In the end, he was having a good day, despite being down and so depressed in the morning that he wouldn't lift his head off the bed. He was happy in the afternoon, he walked fairly normal, no sideways, hunched over gait as he had been doing for months, no diarrhea, no bile vomiting. I am glad for his relative pain-free day, but it doesn't make the inevitable any easier. Once at the vet, he becomes stressed, panting, trembling. I am wishing I had thought even further ahead and called a vet to do it in the comfort of his own home. I am bereft, inconsolable, I can barely explain to the vet what has been happening. He cries a little when they find the vein and I start to yell Stop! I've changed my mind! Knowing how hard it will be in the days afterward, knowing how final this decision is. But no words come out, my mouth is ready to speak, but nothing is actually said. And then, it was over. My sweet old man was gone. Part of me wishes I had not seem the transition, that I could remember him happy and young and beautiful, but I cannot leave him alone without comfort, he deserves to have us there, despite how devastating it is. I kissed his head and told him how much I loved him, that I would see him again someday, that I was so sorry, that I hope he forgives me. I sat with him for awhile, tears dripping into his fur, knowing this is the last time we will have together and then, have to run outside to get sick in the parking lot, leaving my poor husband to handle the paperwork. I've never been good at loss. Ever.

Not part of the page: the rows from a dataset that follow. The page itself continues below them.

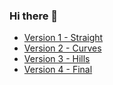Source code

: ### Hi there 👋

<!--
**YanMaxPrograms/YanMaxPrograms** is a ✨ _special_ ✨ repository because its `README.md` (this file) appears on your GitHub profile.

Here are some ideas to get you started:

- 🔭 I’m currently working on ...
- 🌱 I’m currently learning ...
- 👯 I’m looking to collaborate on ...
- 🤔 I’m looking for help with ...
- 💬 Ask me about ...
- 📫 How to reach me: ...
- 😄 Pronouns: ...
- ⚡ Fun fact: ...
-->
<!DOCTYPE html> 
<html>
<head>
  <title>Javascript Racer</title>
  <meta http-equiv="Content-Type" content="text/html; charset=utf-8"/>
</head> 

<body> 

  <ul>
    <li><a href='v1.straight.html'>Version 1 - Straight</a></li>
    <li><a href='v2.curves.html'>Version 2 - Curves</a></li>
    <li><a href='v3.hills.html'>Version 3 - Hills</a></li>
    <li><a href='v4.final.html'>Version 4 - Final</a></li>
  </ul>

</body> 
</html>

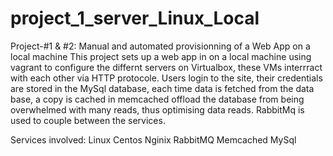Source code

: # project_1_server_Linux_Local

Project-#1 & #2: Manual and automated provisionning of a Web App on a local machine
This project sets up a web app in on a local machine using vagrant to configure the differnt servers on Virtualbox, these VMs interrract with each other via HTTP protocole. Users login to the site, their credentials are stored in the MySql database, each time data is fetched from the data base, a copy is cached in memcached offload the database from being overwhelmed with many reads, thus optimising data reads. RabbitMq is used to couple between the services.

Services involved:
Linux  Centos 
Nginix
RabbitMQ
Memcached
MySql
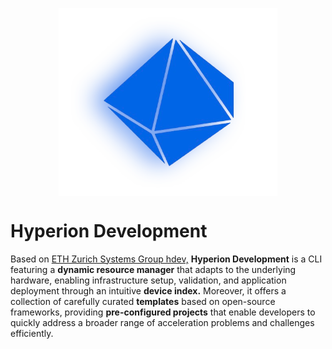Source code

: <p align="center" style="margin-bottom: 5px;">
  <img src="https://github.com/oreolag/hdev/blob/main/Hyperion_white-removebg-preview.png" align="center" width="350">
</p>

# Hyperion Development
Based on [ETH Zurich Systems Group hdev,](https://github.com/fpgasystems/hdev) **Hyperion Development** is a CLI featuring a **dynamic resource manager** that adapts to the underlying hardware, enabling infrastructure setup, validation, and application deployment through an intuitive **device index.** Moreover, it offers a collection of carefully curated **templates** based on open-source frameworks, providing **pre-configured projects** that enable developers to quickly address a broader range of acceleration problems and challenges efficiently.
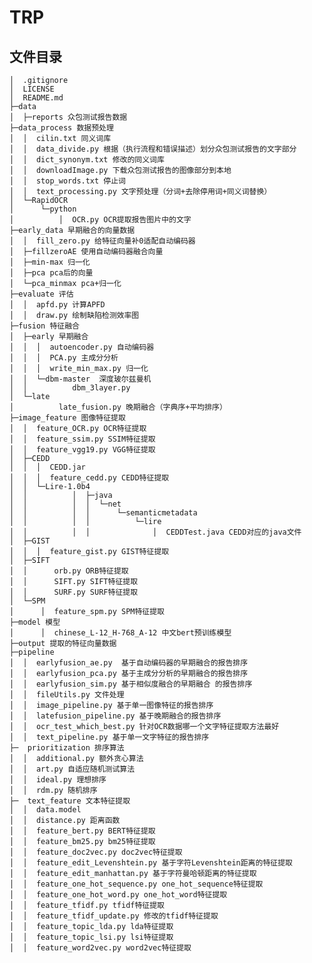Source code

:# TRP
## 文件目录
    │  .gitignore
    │  LICENSE
    │  README.md
    ├─data
    │  ├─reports 众包测试报告数据
    ├─data_process 数据预处理
    │  │  cilin.txt 同义词库
    │  │  data_divide.py 根据（执行流程和错误描述）划分众包测试报告的文字部分
    │  │  dict_synonym.txt 修改的同义词库
    │  │  downloadImage.py 下载众包测试报告的图像部分到本地
    │  │  stop_words.txt 停止词
    │  │  text_processing.py 文字预处理（分词+去除停用词+同义词替换）
    │  └─RapidOCR
    │      └─python
    │          │  OCR.py OCR提取报告图片中的文字
    ├─early_data 早期融合的向量数据
    │  │  fill_zero.py 给特征向量补0适配自动编码器
    │  ├─fillzeroAE 使用自动编码器融合向量
    │  ├─min-max 归一化
    │  ├─pca pca后的向量
    │  └─pca_minmax pca+归一化
    ├─evaluate 评估
    │  │  apfd.py 计算APFD
    │  │  draw.py 绘制缺陷检测效率图
    ├─fusion 特征融合
    │  ├─early 早期融合
    │  │  │  autoencoder.py 自动编码器
    │  │  │  PCA.py 主成分分析
    │  │  │  write_min_max.py 归一化
    │  │  └─dbm-master  深度玻尔兹曼机
    │  │          dbm_3layer.py
    │  └─late
    │          late_fusion.py 晚期融合（字典序+平均排序）
    ├─image_feature 图像特征提取
    │  │  feature_OCR.py OCR特征提取
    │  │  feature_ssim.py SSIM特征提取
    │  │  feature_vgg19.py VGG特征提取
    │  ├─CEDD
    │  │  │  CEDD.jar
    │  │  │  feature_cedd.py CEDD特征提取
    │  │  └─Lire-1.0b4
    │  │          │  ├─java
    │  │          │  │  └─net
    │  │          │  │      └─semanticmetadata
    │  │          │  │          └─lire
    │  │          │  │              │  CEDDTest.java CEDD对应的java文件
    │  ├─GIST
    │  │  │  feature_gist.py GIST特征提取
    │  ├─SIFT
    │  │      orb.py ORB特征提取
    │  │      SIFT.py SIFT特征提取
    │  │      SURF.py SURF特征提取
    │  └─SPM
    │      │  feature_spm.py SPM特征提取
    ├─model 模型
    │      │  chinese_L-12_H-768_A-12 中文bert预训练模型
    ├─output 提取的特征向量数据
    ├─pipeline
    │  │  earlyfusion_ae.py  基于自动编码器的早期融合的报告排序
    │  │  earlyfusion_pca.py 基于主成分分析的早期融合的报告排序
    │  │  earlyfusion_sim.py 基于相似度融合的早期融合 的报告排序
    │  │  fileUtils.py 文件处理
    │  │  image_pipeline.py 基于单一图像特征的报告排序
    │  │  latefusion_pipeline.py 基于晚期融合的报告排序
    │  │  ocr_test_which_best.py 针对OCR数据哪一个文字特征提取方法最好
    │  │  text_pipeline.py 基于单一文字特征的报告排序
    ├─  prioritization 排序算法
    │  │  additional.py 额外贪心算法
    │  │  art.py 自适应随机测试算法
    │  │  ideal.py 理想排序
    │  │  rdm.py 随机排序
    ├─  text_feature 文本特征提取
    │  │  data.model
    │  │  distance.py 距离函数
    │  │  feature_bert.py BERT特征提取
    │  │  feature_bm25.py bm25特征提取
    │  │  feature_doc2vec.py doc2vec特征提取
    │  │  feature_edit_Levenshtein.py 基于字符Levenshtein距离的特征提取
    │  │  feature_edit_manhattan.py 基于字符曼哈顿距离的特征提取
    │  │  feature_one_hot_sequence.py one_hot_sequence特征提取
    │  │  feature_one_hot_word.py one_hot_word特征提取
    │  │  feature_tfidf.py tfidf特征提取
    │  │  feature_tfidf_update.py 修改的tfidf特征提取
    │  │  feature_topic_lda.py lda特征提取
    │  │  feature_topic_lsi.py lsi特征提取
    │  │  feature_word2vec.py word2vec特征提取
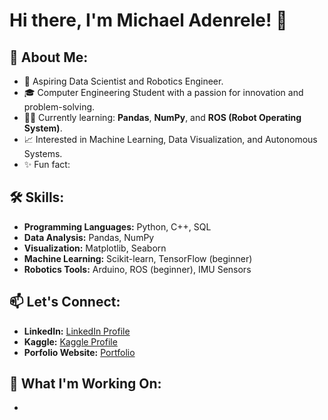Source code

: # Hi there, I'm Michael Adenrele! 👋

## 🚀 About Me:
- 🤖 Aspiring Data Scientist and Robotics Engineer.
- 🎓 Computer Engineering Student with a passion for innovation and problem-solving.
- 🧑‍💻 Currently learning: **Pandas**, **NumPy**, and **ROS (Robot Operating System)**.
- 📈 Interested in Machine Learning, Data Visualization, and Autonomous Systems.
- ✨ Fun fact: 

## 🛠️ Skills:
- **Programming Languages:** Python, C++, SQL
- **Data Analysis:** Pandas, NumPy
- **Visualization:** Matplotlib, Seaborn
- **Machine Learning:** Scikit-learn, TensorFlow (beginner)
- **Robotics Tools:** Arduino, ROS (beginner), IMU Sensors

## 📫 Let's Connect:
- **LinkedIn:** [LinkedIn Profile](https://www.linkedin.com/in/michael-adenrele-1547592b5/)
- **Kaggle:** [Kaggle Profile](https://www.kaggle.com/michaeladenrele)
- **Porfolio Website:** [Portfolio]()

## 🌱 What I'm Working On:
- 

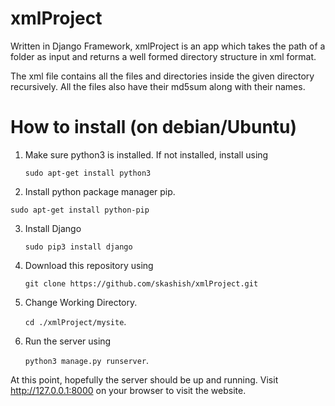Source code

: # xmlProject

Written in Django Framework, xmlProject is an app which takes the path of a folder as input and returns a well formed directory structure in xml format.

The xml file contains all the files and directories inside the given directory recursively.
All the files also have their md5sum along with their names.

# How to install (on debian/Ubuntu)

1. Make sure python3 is installed.
   If not installed, install using 
   
   `sudo apt-get install python3` 

2. Install python package manager pip.
  
  `sudo apt-get install python-pip`

3. Install Django
   
   `sudo pip3 install django`

4. Download this repository using
   
   `git clone https://github.com/skashish/xmlProject.git`

5. Change Working Directory. 
   
   `cd ./xmlProject/mysite`.

6. Run the server using 
   
   `python3 manage.py runserver`.

At this point, hopefully the server should be up and running. Visit http://127.0.0.1:8000 
on your browser to visit the website.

I have not been able to sleep much, I am up all night, the minute my head hits the pillow and it's dark, I cannot bear the emptiness and have to get up, pace, walk around, read, turn the light back on. I move his bed away from his spot and then put it back again. I get up in the middle of the night and still try not to step on him. I continue to sleep with his collar and bits of his soft fur next to my bed and I wonder if others feel so lost and heartbroken when they lose a loved one. I think about how he was here and then suddenly, gone, and how I will never see him walk around my house or come to greet me again. And it is so hard to believe, I can feel my heart breaking with the loss. I think of him sleeping in the sun, the way he loved ice cubes in his water and his funny way of bouncing up and down on his front legs when he wanted you to throw his ball. He would play ball for hours, talking up a storm if you didn't throw it fast enough, running back and forth until the hair on his head would stand on end. How, in past few years, his hearing and his eyesight were failing and if you called him, he would walk in the other direction, not quite sure where you were calling him from, still trying to get to you. I cry until I fall asleep completely spent. And I wait for my broken heart to start healing.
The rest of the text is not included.